AR-2000 was the second unmanned rotary-wing vehicle developed by China, after the smaller AR-500W (export designation U8EW), which was revealed at the 2018 Singapore Airshow and took maiden flight in May 2020. The AR-2000 is an enlarged AR-500 with better capabilities and optimization for shipborne operations. The aircraft took its maiden flight in early 2023. The AR-2000 was debuted on the Dubai Airshow 2023, with the vendor China National Aero-Technology Import & Export Corporation (CATIC) confirming the PLA has already procured the aircraft.

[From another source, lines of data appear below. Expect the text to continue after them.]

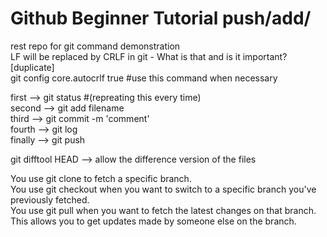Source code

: # Github Beginner Tutorial push/add/
rest repo for git command demonstration   
LF will be replaced by CRLF in git - What is that and is it important? [duplicate]    
git config core.autocrlf true #use this command when necessary    

first --> git status #(repreating this every time)    
second --> git add filename   
third --> git commit -m 'comment'   
fourth --> git log    
finally --> git push    

git difftool HEAD --> allow the difference version of the files 


You use git clone to fetch a specific branch.   
You use git checkout when you want to switch to a specific branch you've previously fetched.    
You use git pull when you want to fetch the latest changes on that branch.    
This allows you to get updates made by someone else on the branch.  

The PLA service version of the AR-2000 was showcased on the 2025 China Victory Day Parade. It entered service with PLA Navy in 2025 and was deployed on the Type 075 amphibious assault ship. The operation role of the AR-2000 is likely reconnaissance, surveillance, strike, and anti-submarine missions in the South China Sea and Taiwan Strait.

==Design==
The size of AR-2000 is slightly smaller than that of Harbin Z-20, with a weight of 4400 lb. The helicopter is powered by a turboshaft engine with four folding rotor blades. It is equipped with a chin-mounted turret housing electro‑optical/infrared sensors, multiple radar systems embedded in the fuselage, and hardpoints for mounting pylons. Two satcom antennas, one on the nose and one on the tailboom, are visible. Antennae for tactical data links and other communications systems are also visible around the aircraft. The aircraft can also carry PL-9 short-range air-to-air missiles (AAM), anti-tank missiles, and anti-ship weaponry.